İşte, bu yazı, bu konuşmalardan ilham almıştır diyebilirim.
Son olarak söylemeliyim ki;
Yılbaşında çam ağacına, hindiye ‘kötü ritüel’ olarak bakanları görüyoruz. Öyle ki, çam ağacı ve hindi giren evin müslümanlığı ve imanı sorgulanıyor.

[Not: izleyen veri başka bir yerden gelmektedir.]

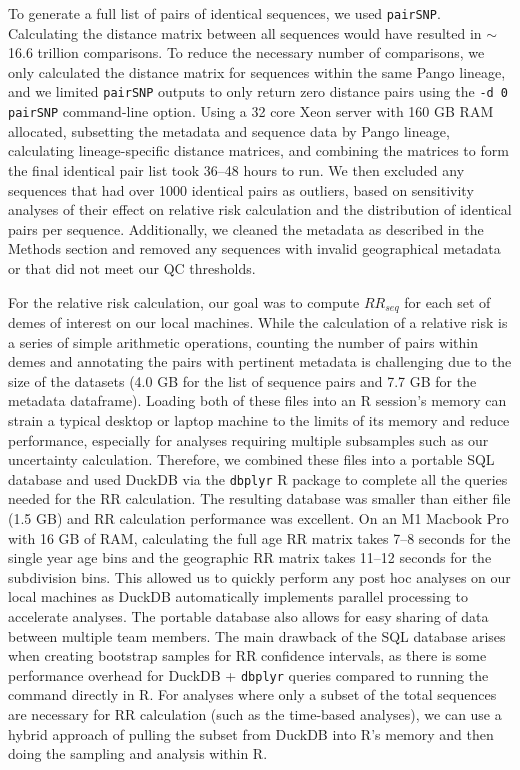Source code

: \documentclass[11pt, letterpaper, oneside]{article}
\begin{document}
To generate a full list of pairs of identical sequences, we used \texttt{pairSNP}.\autocite{tonkin-hillGtonkinhillPairsnp2025}
Calculating the distance matrix between all sequences would have resulted in $\sim$16.6 trillion comparisons.
To reduce the necessary number of comparisons, we only calculated the distance matrix for sequences within the same Pango lineage,\autocite{aksamentovNextcladeCladeAssignment2021} and we limited \texttt{pairSNP} outputs to only return zero distance pairs using the \texttt{-d 0}  \texttt{pairSNP} command-line option.
Using a 32 core Xeon server with 160 GB RAM allocated, subsetting the metadata and sequence data by Pango lineage, calculating lineage-specific distance matrices, and combining the matrices to form the final identical pair list took 36--48 hours to run.
We then excluded any sequences that had over 1000 identical pairs as outliers, based on sensitivity analyses of their effect on relative risk calculation and the distribution of identical pairs per sequence.
Additionally, we cleaned the metadata as described in the Methods section and removed any sequences with invalid geographical metadata or that did not meet our QC thresholds.

For the relative risk calculation, our goal was to compute $RR_{seq}$ for each set of demes of interest on our local machines.
While the calculation of a relative risk is a series of simple arithmetic operations, counting the number of pairs within demes and annotating the pairs with pertinent metadata is challenging due to the size of the datasets (4.0 GB for the list of sequence pairs and 7.7 GB for the metadata dataframe).
Loading both of these files into an R session's memory can strain a typical desktop or laptop machine to the limits of its memory and reduce performance, especially for analyses requiring multiple subsamples such as our uncertainty calculation.
Therefore, we combined these files into a portable SQL database and used DuckDB via the \texttt{dbplyr} R package to complete all the queries needed for the RR calculation.
The resulting database was smaller than either file (1.5 GB) and RR calculation performance was excellent.
On an M1 Macbook Pro with 16 GB of RAM, calculating the full age RR matrix takes 7--8 seconds for the single year age bins and the geographic RR matrix takes 11--12 seconds for the subdivision bins.
This allowed us to quickly perform any post hoc analyses on our local machines as DuckDB automatically implements parallel processing to accelerate analyses.
The portable database also allows for easy sharing of data between multiple team members.
The main drawback of the SQL database arises when creating bootstrap samples for RR confidence intervals, as there is some performance overhead for DuckDB + \texttt{dbplyr} queries compared to running the command directly in R.
For analyses where only a subset of the total sequences are necessary for RR calculation (such as the time-based analyses), we can use a hybrid approach of pulling the subset from DuckDB into R's memory and then doing the sampling and analysis within R.
\end{document}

Eee, bu durumda yılbaşında hindisiz ve çam ağaçsız ev müslümanlığını tüm gücüyle sergilemiş ve kanıtlamış oluyor onlar açısından (!) Ve adet, başka bir adet ile bertaraf edilerek, o gün müslümanca ve İslamca bir ihtişamın gövde gösterisi yapılıyor (!)
AMA GELİN GÖRÜN Kİ;
Yılbaşında evlere dikilen yapay ya da doğal ÇAM AĞAÇLARI kadar tepki toplamıyor Kabe etrafına dikilen GÖKDELENLER.

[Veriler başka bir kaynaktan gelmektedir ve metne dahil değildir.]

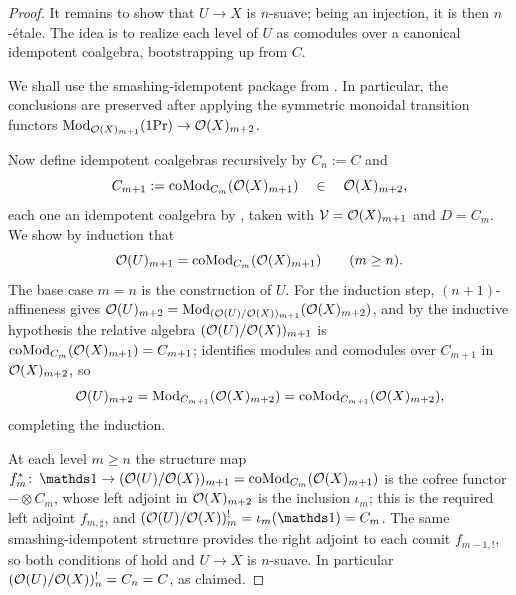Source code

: \documentclass[11pt]{book}
\begin{document}
\begin{proof}
		It remains to show that $U \to X$ is $n$-suave; being an injection, it is then $n$-étale. The idea is to realize each level of $U$ as comodules over a canonical idempotent coalgebra, bootstrapping up from $C$.

		We shall use the smashing-idempotent package from . In particular, the conclusions are preserved after applying the symmetric monoidal transition functors $\Mod_{\Oo(X)_{m+1}}(1\Pr) \to \Oo(X)_{m+2}$.

		Now define idempotent coalgebras recursively by $C_n := C$ and
		\[
			C_{m+1} := \coMod_{C_m}(\Oo(X)_{m+1}) \qin \Oo(X)_{m+2},
		\]
		each one an idempotent coalgebra by , taken with $\Vv = \Oo(X)_{m+1}$ and $D = C_m$. We show by induction that
		\[
			\Oo(U)_{m+1} = \coMod_{C_m}(\Oo(X)_{m+1}) \qquad (m \geq n).
		\]
		The base case $m = n$ is the construction of $U$. For the induction step, $(n+1)$-affineness gives $\Oo(U)_{m+2} = \Mod_{(\Oo(U)/\Oo(X))_{m+1}}(\Oo(X)_{m+2})$, and by the inductive hypothesis the relative algebra $(\Oo(U)/\Oo(X))_{m+1}$ is $\coMod_{C_m}(\Oo(X)_{m+1}) = C_{m+1}$;  identifies modules and comodules over $C_{m+1}$ in $\Oo(X)_{m+2}$, so
		\[
			\Oo(U)_{m+2} = \Mod_{C_{m+1}}(\Oo(X)_{m+2}) = \coMod_{C_{m+1}}(\Oo(X)_{m+2}),
		\]
		completing the induction.

		At each level $m \geq n$ the structure map $f^*_m\colon \unit \to (\Oo(U)/\Oo(X))_{m+1} = \coMod_{C_m}(\Oo(X)_{m+1})$ is the cofree functor $- \otimes C_m$, whose left adjoint in $\Oo(X)_{m+2}$ is the inclusion $\iota_m$; this is the required left adjoint $f_{m,\sharp}$, and $(\Oo(U)/\Oo(X))^!_m = \iota_m(\unit) = C_m$. The same smashing-idempotent structure provides the right adjoint to each counit $f_{m-1,!}$, so both conditions of  hold and $U \to X$ is $n$-suave. In particular $(\Oo(U)/\Oo(X))^!_n = C_n = C$, as claimed.


\end{proof}
\end{document}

Yılbaşında evlere dikilen yapay ya da doğal ÇAM AĞAÇLARI kadar tepki toplamıyor para kazanma hırsıyla katledilen AĞAÇLARIN üzerine dikilen mezar taşı gibi BİNALAR.
Önemsiz ve gereksiz konular üzerinden tartışmalara, bu konular üzerinden yapılan kimlik tanımlamalarına karşı artık gına geldi herkeste.
Beyler!
RİTÜELLERİ BIRAKIP SADEDE GELELİM...
Sahi, Kudüs maketine yaslanan Portekizli oradan kaldırılınca, çam ağacına ve hindiye yılbaşında sırtını dönen ahali çoğalınca İslami mi olacağız?
Beyler!
İslam, sizin kafanızdaki kadar sığ, dar ve basit değil.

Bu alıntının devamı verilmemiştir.